CAT 2025 Lesson : Trigonometry & Coordinate - Equation of a Line

What is the slope of the line connecting the points

(i) (3, -2) and (5, 1)     (ii) (-8, 12) and (3, -4)     (iii) (2, 3) and (4, 7)

Solution

(i) Where (3, -2) and (5, 1) are two points that the line passes through
Slope ($m$) = $\dfrac{y_2 - y_1}{x_2 - x_1} = \dfrac{1 - (-2)}{5 - 3} = \dfrac{1 + 2}{5 - 3} = \dfrac{3}{2}$

(ii) Where ($-8, 12$) and ($3, -4$) are two points that the line passes through
Slope $(m) = \dfrac{y_2 - y_1}{x_2 - x_1} = \dfrac{-4 -12}{3 - (-8)} = \dfrac{-16}{11}$

(iii) Where ($2, 3$) and ($4, 7$) are two points that the line passes through
Slope $(m) = \dfrac{y_2 - y_1}{x_2 - x_1} = \dfrac{7 - 3}{4 - 2} = \dfrac{4}{2}= 2$

Answer: (i) $\dfrac{3}{2}$; (ii)$\dfrac{-16}{11}$; (iii) $2$

What is the equation of the line, if
(i) the slope and the $y$-intercept are $\dfrac{-3}{2}$ and $5$ respectively?
(ii) $x$-intercept and $y$-intercept are $2$ and $-6$ respectively?

Solution

(i) We can directly apply this in $y = mx + c$ where $m$ and $c$ are the slope and y-intercept respectively.

$y = \dfrac{-3}{2} x + 5$

⇒ $3x + 2y = 10$

(ii) Applying the $y$-intercept, we get $y = mx$ - 6 ----- (1)
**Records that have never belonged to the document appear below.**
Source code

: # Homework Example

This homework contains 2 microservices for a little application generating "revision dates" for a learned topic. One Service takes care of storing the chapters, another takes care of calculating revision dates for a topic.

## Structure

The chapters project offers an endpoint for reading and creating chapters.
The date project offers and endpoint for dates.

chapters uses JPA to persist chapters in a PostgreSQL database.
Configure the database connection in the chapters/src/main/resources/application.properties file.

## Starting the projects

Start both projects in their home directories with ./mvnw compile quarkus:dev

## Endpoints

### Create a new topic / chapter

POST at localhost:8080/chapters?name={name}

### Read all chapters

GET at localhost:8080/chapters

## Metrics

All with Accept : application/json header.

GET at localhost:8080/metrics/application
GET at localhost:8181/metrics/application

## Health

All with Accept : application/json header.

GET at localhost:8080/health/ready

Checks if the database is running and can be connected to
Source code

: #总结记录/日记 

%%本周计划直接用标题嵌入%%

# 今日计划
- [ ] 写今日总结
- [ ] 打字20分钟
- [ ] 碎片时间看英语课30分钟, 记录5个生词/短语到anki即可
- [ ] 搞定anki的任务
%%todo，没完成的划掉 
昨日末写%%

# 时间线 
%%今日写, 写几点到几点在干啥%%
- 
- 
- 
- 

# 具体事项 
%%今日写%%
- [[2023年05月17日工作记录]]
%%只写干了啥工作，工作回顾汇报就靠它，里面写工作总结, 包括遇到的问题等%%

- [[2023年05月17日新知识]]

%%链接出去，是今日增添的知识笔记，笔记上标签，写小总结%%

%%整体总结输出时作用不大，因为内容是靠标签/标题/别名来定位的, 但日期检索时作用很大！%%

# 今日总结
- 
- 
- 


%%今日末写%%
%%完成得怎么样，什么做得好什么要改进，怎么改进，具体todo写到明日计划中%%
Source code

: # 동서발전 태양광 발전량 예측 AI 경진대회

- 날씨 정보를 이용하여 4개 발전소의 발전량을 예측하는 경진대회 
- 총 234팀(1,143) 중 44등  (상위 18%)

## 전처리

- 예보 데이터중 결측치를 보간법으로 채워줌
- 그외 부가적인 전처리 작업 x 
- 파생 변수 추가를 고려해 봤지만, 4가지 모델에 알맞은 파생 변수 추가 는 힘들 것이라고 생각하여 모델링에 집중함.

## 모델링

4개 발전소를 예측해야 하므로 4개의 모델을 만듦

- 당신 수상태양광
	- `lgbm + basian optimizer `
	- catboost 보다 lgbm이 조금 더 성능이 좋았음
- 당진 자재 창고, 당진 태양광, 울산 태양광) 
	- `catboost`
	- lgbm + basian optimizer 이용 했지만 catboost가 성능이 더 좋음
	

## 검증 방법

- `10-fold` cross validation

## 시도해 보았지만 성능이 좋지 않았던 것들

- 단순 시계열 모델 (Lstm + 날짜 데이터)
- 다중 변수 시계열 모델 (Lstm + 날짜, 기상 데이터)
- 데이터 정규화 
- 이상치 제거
An $x$-intercept of $2$ means the line cuts the $x$-axis at $x = 2$, i.e., when $y = 0$. Substituting $x = 2$ and $y = 0$, we get
$0 = 2m - 6 ⇒ m = 3$

Substituting $m = 3$ in (1), we get $y = 3x - 6$
⇒ $3x - y = 6$

Answer: (i) $3x + 2y = 10$; (ii) $3x - y = 6$

What is the equation of the line passing through the point ($4, -5$) with the slope $\dfrac{3}{2}$?

Solution

Working with the slope-intercept form of the equations

$y = mx + c ⇒ y = \dfrac{3}{2} x + c$----- (1)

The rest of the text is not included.